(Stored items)
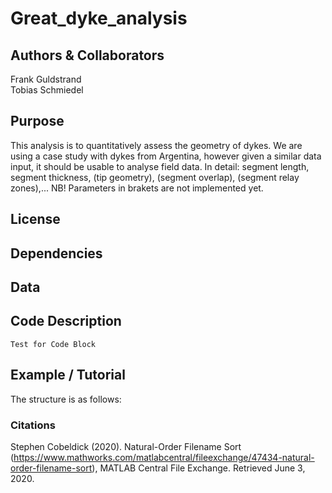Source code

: # Great_dyke_analysis

## Authors & Collaborators
Frank Guldstrand <br>
Tobias Schmiedel

## Purpose
This analysis is to quantitatively assess the geometry of dykes. We are using a case study with dykes from Argentina, however given a similar data input, it should be usable to analyse field data.
In detail: segment length, segment thickness, (tip geometry), (segment overlap), (segment relay zones),...
NB! Parameters in brakets are not implemented yet.

## License

## Dependencies

## Data

## Code Description
    Test for Code Block

## Example / Tutorial
The structure is as follows:

### Citations
Stephen Cobeldick (2020). Natural-Order Filename Sort (https://www.mathworks.com/matlabcentral/fileexchange/47434-natural-order-filename-sort), MATLAB Central File Exchange. Retrieved June 3, 2020.
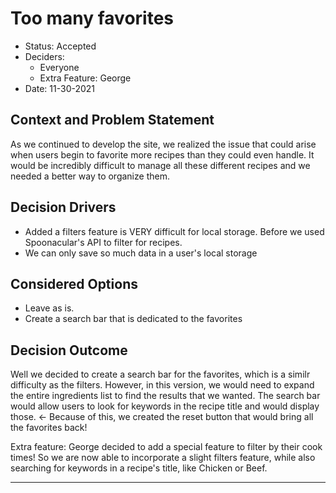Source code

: # Too many favorites

* Status: Accepted
* Deciders: 
  - Everyone
  - Extra Feature: George
* Date: 11-30-2021

## Context and Problem Statement

As we continued to develop the site, we realized the issue that could arise when users begin to favorite more recipes than they could even handle. It would be incredibly difficult
to manage all these different recipes and we needed a better way to organize them.

## Decision Drivers 

* Added a filters feature is VERY difficult for local storage. Before we used Spoonacular's API to filter for recipes.
* We can only save so much data in a user's local storage

## Considered Options

* Leave as is.
* Create a search bar that is dedicated to the favorites

## Decision Outcome

Well we decided to create a search bar for the favorites, which is a similr difficulty as the filters. However, in this version, we would need to expand the entire ingredients list
to find the results that we wanted. The search bar would allow users to look for keywords in the recipe title and would display those. <- Because of this, we created the reset button
that would bring all the favorites back!

Extra feature: George decided to add a special feature to filter by their cook times! So we are now able to incorporate a slight filters feature, while also searching for keywords
in a recipe's title, like Chicken or Beef.

--------------------------------------------
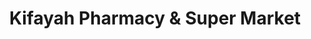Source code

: ---
title: "Kifayah Pharmacy & Super Market"
url: /karachi/kifayah-pharmacy-and-super-market/
shop: supermarket
---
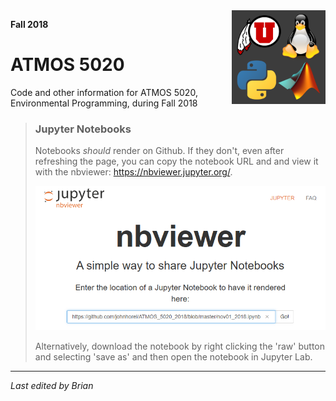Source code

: <img src='./images/atmos5020_logo2.png' width=150px align='right' style='padding-left:30px'>

**Fall 2018**

# ATMOS 5020
Code and other information for ATMOS 5020, Environmental Programming, during Fall 2018

> ### Jupyter Notebooks
> Notebooks _should_ render on Github. If they don't, even after refreshing the page, you can copy the notebook URL and and view it with the nbviewer: https://nbviewer.jupyter.org/.
>
> <img src='./images/nbviewer.png' width=600>
>
>  Alternatively, download the notebook by right clicking the 'raw' button and selecting 'save as' and then open the notebook in Jupyter Lab.

---

_Last edited by Brian_
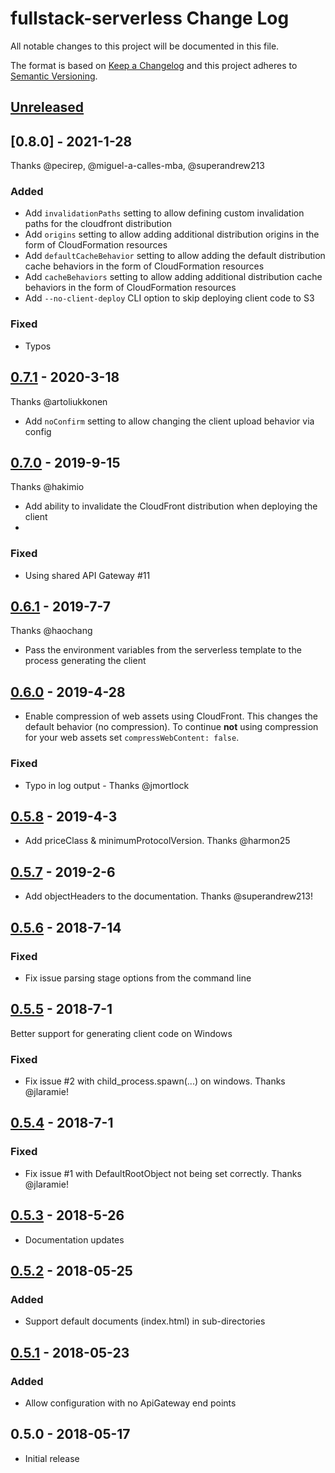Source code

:# fullstack-serverless Change Log

All notable changes to this project will be documented in this file.

The format is based on [Keep a Changelog](https://keepachangelog.com/en/1.0.0/)
and this project adheres to [Semantic Versioning](https://semver.org/spec/v2.0.0.html).

## [Unreleased]


## [0.8.0] - 2021-1-28
Thanks @pecirep, @miguel-a-calles-mba, @superandrew213

### Added
- Add `invalidationPaths` setting to allow defining custom invalidation paths for the cloudfront distribution
- Add `origins` setting to allow adding additional distribution origins in the form of CloudFormation resources
- Add `defaultCacheBehavior` setting to allow adding the default distribution cache behaviors in the form of CloudFormation resources
- Add `cacheBehaviors` setting to allow adding additional distribution cache behaviors in the form of CloudFormation resources
- Add `--no-client-deploy` CLI option to skip deploying client code to S3

### Fixed
- Typos
## [0.7.1] - 2020-3-18
Thanks @artoliukkonen

- Add `noConfirm` setting to allow changing the client upload behavior via config 


## [0.7.0] - 2019-9-15
Thanks @hakimio

- Add ability to invalidate the CloudFront distribution when deploying the client
- 
### Fixed
- Using shared API Gateway #11

## [0.6.1] - 2019-7-7
Thanks @haochang

- Pass the environment variables from the serverless template to the process generating the client

## [0.6.0] - 2019-4-28
- Enable compression of web assets using CloudFront. This changes the default behavior (no compression). To continue **not** using compression for your web assets set `compressWebContent: false`.

### Fixed
-  Typo in log output - Thanks @jmortlock

## [0.5.8] - 2019-4-3
- Add priceClass & minimumProtocolVersion. Thanks @harmon25

## [0.5.7] - 2019-2-6
- Add objectHeaders to the documentation. Thanks @superandrew213!

## [0.5.6] - 2018-7-14

### Fixed
- Fix issue parsing stage options from the command line

## [0.5.5] - 2018-7-1

Better support for generating client code on Windows

### Fixed
- Fix issue #2 with child_process.spawn(...) on windows. Thanks @jlaramie!

## [0.5.4] - 2018-7-1

### Fixed
- Fix issue #1 with DefaultRootObject not being set correctly. Thanks @jlaramie!

## [0.5.3] - 2018-5-26
- Documentation updates

## [0.5.2] - 2018-05-25

### Added
- Support default documents (index.html) in sub-directories

## [0.5.1] - 2018-05-23

### Added
- Allow configuration with no ApiGateway end points

## 0.5.0 - 2018-05-17

- Initial release

[Unreleased]: https://github.com/MadSkills-io/fullstack-serverless/compare/v0.8.0...HEAD
[0.7.2]: https://github.com/MadSkills-io/fullstack-serverless/compare/v0.7.1...v0.8.0
[0.7.1]: https://github.com/MadSkills-io/fullstack-serverless/compare/v0.7.0...v0.7.1
[0.7.0]: https://github.com/MadSkills-io/fullstack-serverless/compare/v0.6.1...v0.7.0
[0.6.1]: https://github.com/MadSkills-io/fullstack-serverless/compare/v0.6.0...v0.6.1
[0.6.0]: https://github.com/MadSkills-io/fullstack-serverless/compare/v0.5.8...v0.6.0
[0.5.8]: https://github.com/MadSkills-io/fullstack-serverless/compare/v0.5.7...v0.5.8
[0.5.7]: https://github.com/MadSkills-io/fullstack-serverless/compare/v0.5.6...v0.5.7
[0.5.6]: https://github.com/MadSkills-io/fullstack-serverless/compare/v0.5.5...v0.5.6
[0.5.5]: https://github.com/MadSkills-io/fullstack-serverless/compare/v0.5.4...v0.5.5
[0.5.4]: https://github.com/MadSkills-io/fullstack-serverless/compare/v0.5.3...v0.5.4
[0.5.3]: https://github.com/MadSkills-io/fullstack-serverless/compare/v0.5.2...v0.5.3
[0.5.2]: https://github.com/MadSkills-io/fullstack-serverless/compare/v0.5.1...v0.5.2
[0.5.1]: https://github.com/MadSkills-io/fullstack-serverless/compare/v0.5.0...v0.5.1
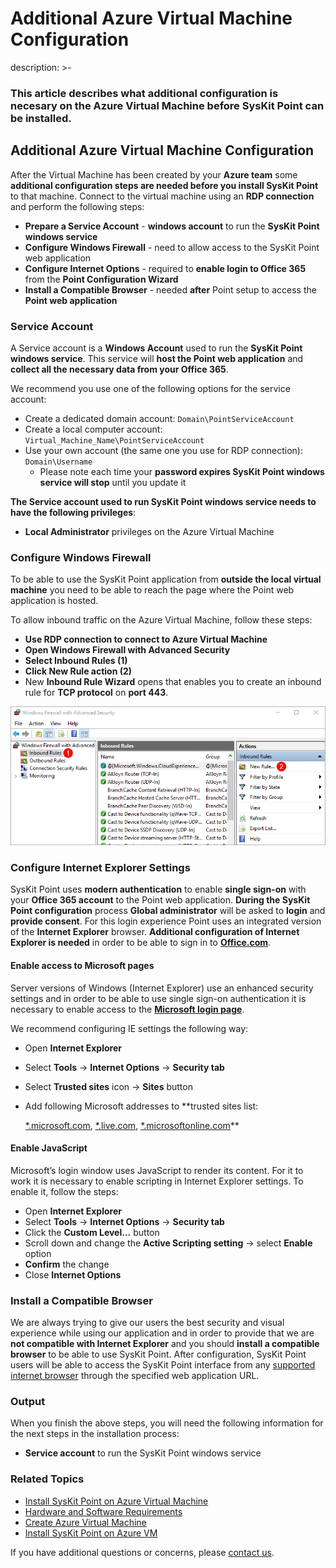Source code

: # Additional Azure Virtual Machine Configuration

description: &gt;-

### This article describes what additional configuration is necesary on the Azure Virtual Machine before SysKit Point can be installed.

## Additional Azure Virtual Machine Configuration

After the Virtual Machine has been created by your **Azure team** some **additional configuration steps are needed before you install SysKit Point** to that machine. Connect to the virtual machine using an **RDP connection** and perform the following steps:

* **Prepare a Service Account** - **windows account** to run the **SysKit Point windows service**
* **Configure Windows Firewall** - need to allow access to the SysKit Point web application
* **Configure Internet Options** - required to **enable login to Office 365** from the **Point Configuration Wizard**
* **Install a Compatible Browser** - needed **after** Point setup to access the **Point web application**

### Service Account

A Service account is a **Windows Account** used to run the **SysKit Point windows service**. This service will **host the Point web application** and **collect all the necessary data from your Office 365**.

We recommend you use one of the following options for the service account:

* Create a dedicated domain account: `Domain\PointServiceAccount`
* Create a local computer account: `Virtual_Machine_Name\PointServiceAccount`
* Use your own account \(the same one you use for RDP connection\): `Domain\Username`
  * Please note each time your **password expires SysKit Point windows service will stop** until you update it

**The Service account used to run SysKit Point windows service needs to have the following privileges**:

* **Local Administrator** privileges on the Azure Virtual Machine

### Configure Windows Firewall

To be able to use the SysKit Point application from **outside the local virtual machine** you need to be able to reach the page where the Point web application is hosted.

To allow inbound traffic on the Azure Virtual Machine, follow these steps:

* **Use RDP connection to connect to Azure Virtual Machine**
* **Open Windows Firewall with Advanced Security**
* **Select Inbound Rules \(1\)**
* **Click New Rule action \(2\)**
* New **Inbound Rule Wizard** opens that enables you to create an inbound rule for **TCP protocol** on **port 443**.

![Windows Firewall - Adding a new inbound rule](../../.gitbook/assets/azure-vm_azure-vm-firewall.png)

### Configure Internet Explorer Settings

SysKit Point uses **modern authentication** to enable **single sign-on** with your **Office 365 account** to the Point web application. **During the SysKit Point configuration** process **Global administrator** will be asked to **login** and **provide consent**. For this login experience Point uses an integrated version of the **Internet Explorer** browser. **Additional configuration of Internet Explorer is needed** in order to be able to sign in to [**Office.com**](https://www.office.com/).

#### Enable access to Microsoft pages

Server versions of Windows \(Internet Explorer\) use an enhanced security settings and in order to be able to use single sign-on authentication it is necessary to enable access to the [**Microsoft login page**](https://login.microsoft.com).

We recommend configuring IE settings the following way:

* Open **Internet Explorer**
* Select **Tools** -&gt; **Internet Options** -&gt; **Security tab**
* Select **Trusted sites** icon -&gt; **Sites** button
* Add following Microsoft addresses to \*\*trusted sites list: 

  [\*.microsoft.com](additional-vm-configuration.md), [\*.live.com](additional-vm-configuration.md),  [\*.microsoftonline.com](additional-vm-configuration.md)\*\*

#### Enable JavaScript

Microsoft’s login window uses JavaScript to render its content. For it to work it is necessary to enable scripting in Internet Explorer settings. To enable it, follow the steps:

* Open **Internet Explorer**
* Select **Tools** -&gt; **Internet Options** -&gt; **Security tab**
* Click the **Custom Level...** button
* Scroll down and change the **Active Scripting setting** -&gt; select **Enable** option
* **Confirm** the change
* Close **Internet Options**

### Install a Compatible Browser

We are always trying to give our users the best security and visual experience while using our application and in order to provide that we are **not compatible with Internet Explorer** and you should **install a compatible browser** to be able to use SysKit Point. After configuration, SysKit Point users will be able to access the SysKit Point interface from any [supported internet browser](../../requirements/system-requirements.md#supported-browsers) through the specified web application URL.

### Output

When you finish the above steps, you will need the following information for the next steps in the installation process:

* **Service account** to run the SysKit Point windows service

### Related Topics

* [Install SysKit Point on Azure Virtual Machine](overview.md) 
* [Hardware and Software Requirements](hardware-software-requirements.md)
* [Create Azure Virtual Machine](create-azure-vm.md)
* [Install SysKit Point on Azure VM](install-syskit-point-on-azure-vm.md) 

If you have additional questions or concerns, please [contact us](https://www.syskit.com/contact-us/).

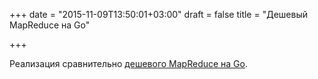 +++
date = "2015-11-09T13:50:01+03:00"
draft = false
title = "Дешевый MapReduce на Go"

+++

<p>Реализация сравнительно <a href="http://meros.io/blog/cheap-mapreduce-in-go/">дешевого&nbsp;MapReduce на Go</a>.</p>

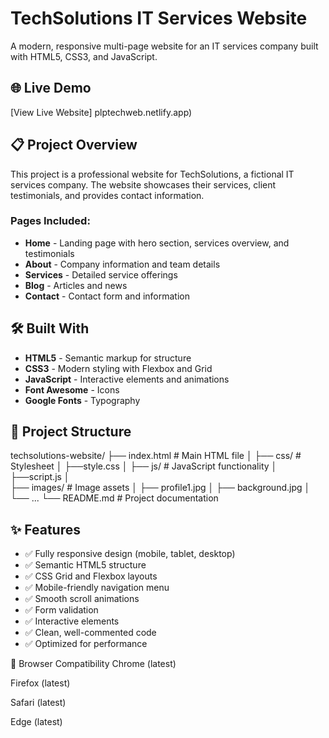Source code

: # TechSolutions IT Services Website

A modern, responsive multi-page website for an IT services company built with HTML5, CSS3, and JavaScript.

## 🌐 Live Demo

[View Live Website] plptechweb.netlify.app)

## 📋 Project Overview

This project is a professional website for TechSolutions, a fictional IT services company. The website showcases their services, client testimonials, and provides contact information.

### Pages Included:
- **Home** - Landing page with hero section, services overview, and testimonials
- **About** - Company information and team details
- **Services** - Detailed service offerings
- **Blog** - Articles and news
- **Contact** - Contact form and information

## 🛠️ Built With

- **HTML5** - Semantic markup for structure
- **CSS3** - Modern styling with Flexbox and Grid
- **JavaScript** - Interactive elements and animations
- **Font Awesome** - Icons
- **Google Fonts** - Typography

## 📁 Project Structure
techsolutions-website/
├── index.html   # Main HTML file
│
├── css/    # Stylesheet
│    ├──style.css 
│
├── js/   # JavaScript functionality
│    ├──script.js
│  
├── images/   # Image assets
│ ├── profile1.jpg
│ ├── background.jpg
│ └── ...
└── README.md # Project documentation


## ✨ Features

- ✅ Fully responsive design (mobile, tablet, desktop)
- ✅ Semantic HTML5 structure
- ✅ CSS Grid and Flexbox layouts
- ✅ Mobile-friendly navigation menu
- ✅ Smooth scroll animations
- ✅ Form validation
- ✅ Interactive elements
- ✅ Clean, well-commented code
- ✅ Optimized for performance

📱 Browser Compatibility
Chrome (latest)

Firefox (latest)

Safari (latest)

Edge (latest)

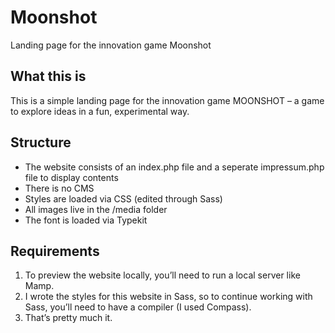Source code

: # Moonshot
Landing page for the innovation game Moonshot

## What this is
This is a simple landing page for the innovation game MOONSHOT – a game to explore ideas in a fun, experimental way.

## Structure
* The website consists of an index.php file and a seperate impressum.php file to display contents
* There is no CMS
* Styles are loaded via CSS (edited through Sass)
* All images live in the /media folder
* The font is loaded via Typekit

## Requirements
1. To preview the website locally, you’ll need to run a local server like Mamp.
2. I wrote the styles for this website in Sass, so to continue working with Sass, you’ll need to have a compiler (I used Compass).
3. That’s pretty much it.
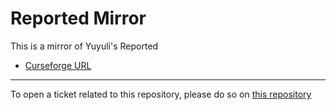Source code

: # Reported Mirror

This is a mirror of Yuyuli's Reported

- [Curseforge URL](https://www.curseforge.com/wow/addons/reported)

----

To open a ticket related to this repository, please do so on [this repository](https://github.com/curseforge-mirror/.github)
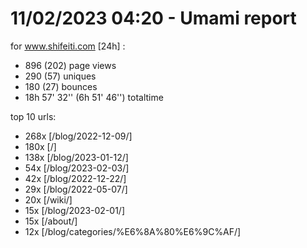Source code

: # 11/02/2023 04:20 - Umami report
for www.shifeiti.com [24h] :

 - 896 (202) page views
 - 290 (57) uniques
 - 180 (27) bounces
 - 18h 57' 32'' (6h 51' 46'') totaltime


top 10 urls:
 - 268x [/blog/2022-12-09/]
 - 180x [/]
 - 138x [/blog/2023-01-12/]
 - 54x [/blog/2023-02-03/]
 - 42x [/blog/2022-12-22/]
 - 29x [/blog/2022-05-07/]
 - 20x [/wiki/]
 - 15x [/blog/2023-02-01/]
 - 15x [/about/]
 - 12x [/blog/categories/%E6%8A%80%E6%9C%AF/]


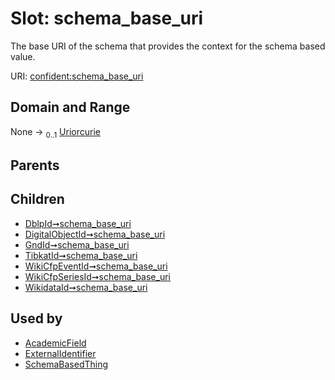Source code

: 
# Slot: schema_base_uri


The base URI of the schema that provides the context for the schema based value.

URI: [confident:schema_base_uri](https://raw.githubusercontent.com/TIBHannover/ConfIDent_schema/main/src/linkml/confident_schema.yaml#schema_base_uri)


## Domain and Range

None &#8594;  <sub>0..1</sub> [Uriorcurie](types/Uriorcurie.md)

## Parents


## Children

 *  [DblpId➞schema_base_uri](DblpId_schema_base_uri.md)
 *  [DigitalObjectId➞schema_base_uri](DigitalObjectId_schema_base_uri.md)
 *  [GndId➞schema_base_uri](GndId_schema_base_uri.md)
 *  [TibkatId➞schema_base_uri](TibkatId_schema_base_uri.md)
 *  [WikiCfpEventId➞schema_base_uri](WikiCfpEventId_schema_base_uri.md)
 *  [WikiCfpSeriesId➞schema_base_uri](WikiCfpSeriesId_schema_base_uri.md)
 *  [WikidataId➞schema_base_uri](WikidataId_schema_base_uri.md)

## Used by

 * [AcademicField](AcademicField.md)
 * [ExternalIdentifier](ExternalIdentifier.md)
 * [SchemaBasedThing](SchemaBasedThing.md)
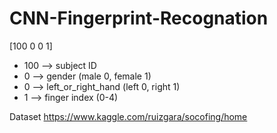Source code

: # CNN-Fingerprint-Recognation

[100 0 0 1]

- 100 --> subject ID
- 0 --> gender (male 0, female 1)
- 0 --> left_or_right_hand (left 0, right 1)
- 1 --> finger index (0-4)

Dataset
https://www.kaggle.com/ruizgara/socofing/home
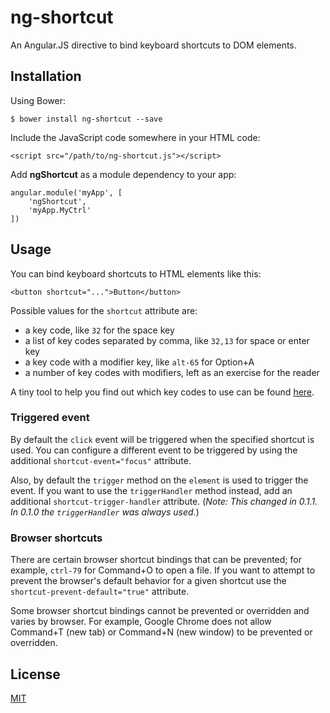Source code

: ng-shortcut
===========

An Angular.JS directive to bind keyboard shortcuts to DOM elements.


Installation
------------

Using Bower:

    $ bower install ng-shortcut --save

Include the JavaScript code somewhere in your HTML code:

    <script src="/path/to/ng-shortcut.js"></script>

Add **ngShortcut** as a module dependency to your app:

    angular.module('myApp', [
        'ngShortcut',
        'myApp.MyCtrl'
    ])


Usage
-----

You can bind keyboard shortcuts to HTML elements like this:

    <button shortcut="...">Button</button>

Possible values for the `shortcut` attribute are:

* a key code, like `32` for the space key
* a list of key codes separated by comma, like `32,13` for space or enter key
* a key code with a modifier key, like `alt-65` for Option+A
* a number of key codes with modifiers, left as an exercise for the reader

A tiny tool to help you find out which key codes to use can be found [here](http://keycoder.pbsit.es/).


### Triggered event

By default the `click` event will be triggered when the specified shortcut is
used. You can configure a different event to be triggered by using the
additional `shortcut-event="focus"` attribute.

Also, by default the `trigger` method on the `element` is used to trigger the
event. If you want to use the `triggerHandler` method instead, add an
additional `shortcut-trigger-handler` attribute. (*Note: This changed in 0.1.1.
In 0.1.0 the `triggerHandler` was always used.*)


### Browser shortcuts

There are certain browser shortcut bindings that can be prevented; for example, 
`ctrl-79` for Command+O to open a file.  If you want to attempt to prevent the 
browser's default behavior for a given shortcut use the `shortcut-prevent-default="true"`
attribute.

Some browser shortcut bindings cannot be prevented or overridden and varies by browser.
For example, Google Chrome does not allow Command+T (new tab) or Command+N (new window)
to be prevented or overridden.

License
-------

[MIT](http://philippbosch.mit-license.org/)
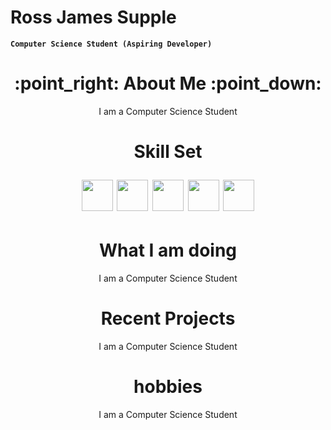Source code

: 

# Ross James Supple


**` Computer Science Student (Aspiring Developer) `**

<div class="container min-h-screen bg-black bg-center bg-cover px-28 py-5 relative min-w-full">
    <div id = "Header" align = "center">
        <h1>
        :point_right: About Me :point_down:
        </h1>
        <p align = "center">
        I am a Computer Science Student
        </p>
        <h1></h1>
    </div>
    <div id = "Skill Set" align = "center">
        <h1>
        Skill Set
        <p>
        <img src="https://cdn.jsdelivr.net/gh/devicons/devicon@latest/icons/cplusplus/cplusplus-original.svg" width=50px/>
        <img src="https://cdn.jsdelivr.net/gh/devicons/devicon@latest/icons/python/python-original-wordmark.svg" width=50px/>
        <img src="https://cdn.jsdelivr.net/gh/devicons/devicon@latest/icons/html5/html5-original-wordmark.svg" width=50px/>
        <img src="https://cdn.jsdelivr.net/gh/devicons/devicon@latest/icons/css3/css3-original-wordmark.svg" width=50px/>
        <img src="https://cdn.jsdelivr.net/gh/devicons/devicon@latest/icons/azuresqldatabase/azuresqldatabase-original.svg" width=50px/>
        </p>
        </h1> 
    </div>
    <div id = "What I am doing" align = "center">
        <h1>
        What I am doing
        </h1> 
        <p align = "center">
        I am a Computer Science Student
        </p>   
    </div>
    <div id = "Recent Projects" align = "center">
        <h1>
        Recent Projects
        </h1>   
        <p align = "center">
        I am a Computer Science Student
        </p> 
    </div>
    <div id = "Hobbies" align = "center">
        <h1>
        hobbies
        </h1>  
        <p align = "center">
        I am a Computer Science Student
        </p>  
    </div>
</div>
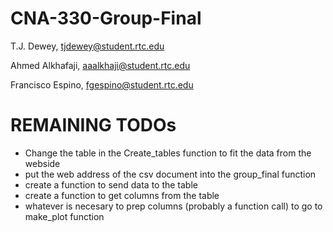 # CNA-330-Group-Final
 T.J. Dewey, tjdewey@student.rtc.edu
 
 Ahmed Alkhafaji, aaalkhaji@student.rtc.edu
 
 Francisco Espino, fgespino@student.rtc.edu
 
# REMAINING TODOs
- Change the table in the Create_tables function to fit the data from the webside
- put the web address of the csv document into the group_final function
- create a function to send data to the table
- create a function to get columns from the table
- whatever is necesary to prep columns (probably a function call) to go to make_plot function
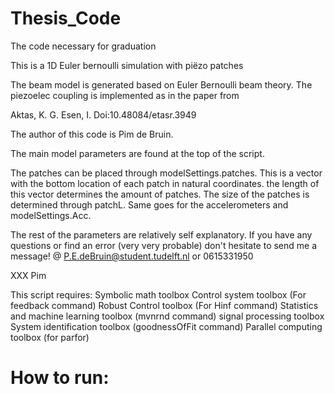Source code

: # Thesis_Code
The code necessary for graduation

This is a 1D Euler bernoulli simulation with piëzo patches

The beam model is generated based on Euler Bernoulli beam theory. The
piezoelec coupling is implemented as in the paper from 

Aktas, K. G.
Esen, I.
Doi:10.48084/etasr.3949

The author of this code is Pim de Bruin. 

The main model parameters are found at the top of the script.

The patches can be placed through modelSettings.patches. This is a vector
with the bottom location of each patch in natural coordinates. the length
of this vector determines the amount of patches. The size of the patches is 
determined through patchL. Same goes for the accelerometers and
modelSettings.Acc. 

The rest of the parameters are relatively self explanatory. If you have any
questions or find an error (very very probable) don't hesitate to send me a
message! @ P.E.deBruin@student.tudelft.nl or 0615331950

XXX Pim

This script requires:
    Symbolic math toolbox 
    Control system toolbox (For feedback command)
    Robust Control toolbox (For Hinf command)
    Statistics and machine learning toolbox (mvnrnd command)
    signal processing toolbox 
    System identification toolbox (goodnessOfFit command)
    Parallel computing toolbox (for parfor)

# How to run:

Required action
For the records above, state the number of lines holding the string "recipes", without further comment.

Your response
3